**WHAT TO WORK ON:** Your reply should consist of the entries, copied exactly and stripped of images.

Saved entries
•••••

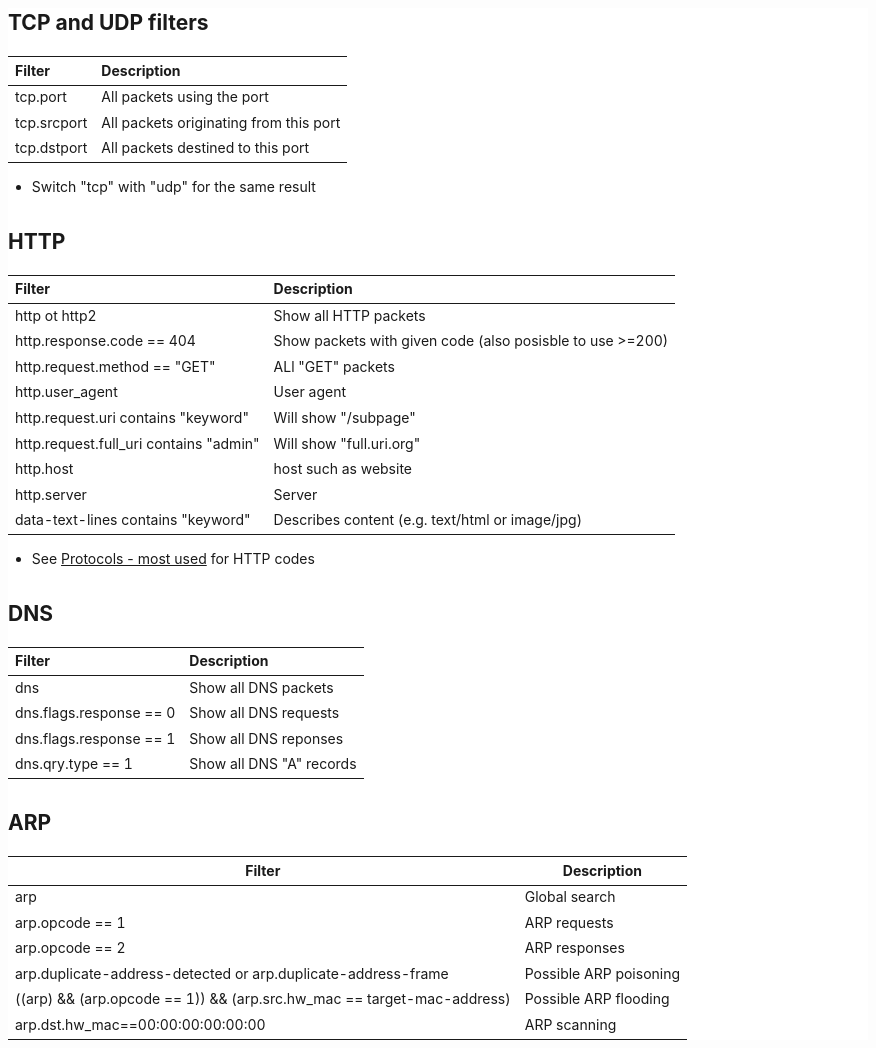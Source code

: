 ## TCP and UDP filters

| Filter | Description |
| :--- | :--- | 
| tcp.port | All packets using the port |
| tcp.srcport | All packets originating from this port |
| tcp.dstport | All packets destined to this port |

- Switch "tcp" with "udp" for the same result

## HTTP

| Filter | Description |
| :--- | :--- | 
| http ot http2 | Show all HTTP packets |
| http.response.code == 404 | Show packets with given code (also posisble to use >=200) |
| http.request.method == "GET" | ALl "GET" packets |
| http.user_agent  |  User agent |
| http.request.uri contains "keyword"  | Will show "/subpage"  |
| http.request.full_uri contains "admin"  | Will show "full.uri.org"  |
| http.host   | host such as website  |
|  http.server | Server  |
| data-text-lines contains "keyword" | Describes content (e.g. text/html or image/jpg)  |

- See [Protocols - most used](https://krusve.com/posts/protocols-most-used/#http) for HTTP codes

## DNS

| Filter | Description |
| :--- | :--- | 
| dns | Show all DNS packets |
| dns.flags.response == 0 | Show all DNS requests |
| dns.flags.response == 1 | Show all DNS reponses |
| dns.qry.type == 1 | Show all DNS "A" records |



## ARP

| Filter | Description  |
|---|---|
| arp  | Global search   |
| arp.opcode == 1  | ARP requests  |
| arp.opcode == 2  | ARP responses  |
| arp.duplicate-address-detected or arp.duplicate-address-frame  | Possible ARP poisoning  |
| ((arp) && (arp.opcode == 1)) && (arp.src.hw_mac == target-mac-address)  |  Possible ARP flooding  |
| arp.dst.hw_mac==00:00:00:00:00:00  | ARP scanning  |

•••••

**WRITTEN ANSWER:**
Source code

: ## TCP and UDP filters

| Filter | Description |
| :--- | :--- | 
| tcp.port | All packets using the port |
| tcp.srcport | All packets originating from this port |
| tcp.dstport | All packets destined to this port |

- Switch "tcp" with "udp" for the same result

## HTTP

| Filter | Description |
| :--- | :--- | 
| http ot http2 | Show all HTTP packets |
| http.response.code == 404 | Show packets with given code (also posisble to use >=200) |
| http.request.method == "GET" | ALl "GET" packets |
| http.user_agent  |  User agent |
| http.request.uri contains "keyword"  | Will show "/subpage"  |
| http.request.full_uri contains "admin"  | Will show "full.uri.org"  |
| http.host   | host such as website  |
|  http.server | Server  |
| data-text-lines contains "keyword" | Describes content (e.g. text/html or image/jpg)  |

- See [Protocols - most used](https://krusve.com/posts/protocols-most-used/#http) for HTTP codes

## DNS

| Filter | Description |
| :--- | :--- | 
| dns | Show all DNS packets |
| dns.flags.response == 0 | Show all DNS requests |
| dns.flags.response == 1 | Show all DNS reponses |
| dns.qry.type == 1 | Show all DNS "A" records |



## ARP

| Filter | Description  |
|---|---|
| arp  | Global search   |
| arp.opcode == 1  | ARP requests  |
| arp.opcode == 2  | ARP responses  |
| arp.duplicate-address-detected or arp.duplicate-address-frame  | Possible ARP poisoning  |
| ((arp) && (arp.opcode == 1)) && (arp.src.hw_mac == target-mac-address)  |  Possible ARP flooding  |
| arp.dst.hw_mac==00:00:00:00:00:00  | ARP scanning  |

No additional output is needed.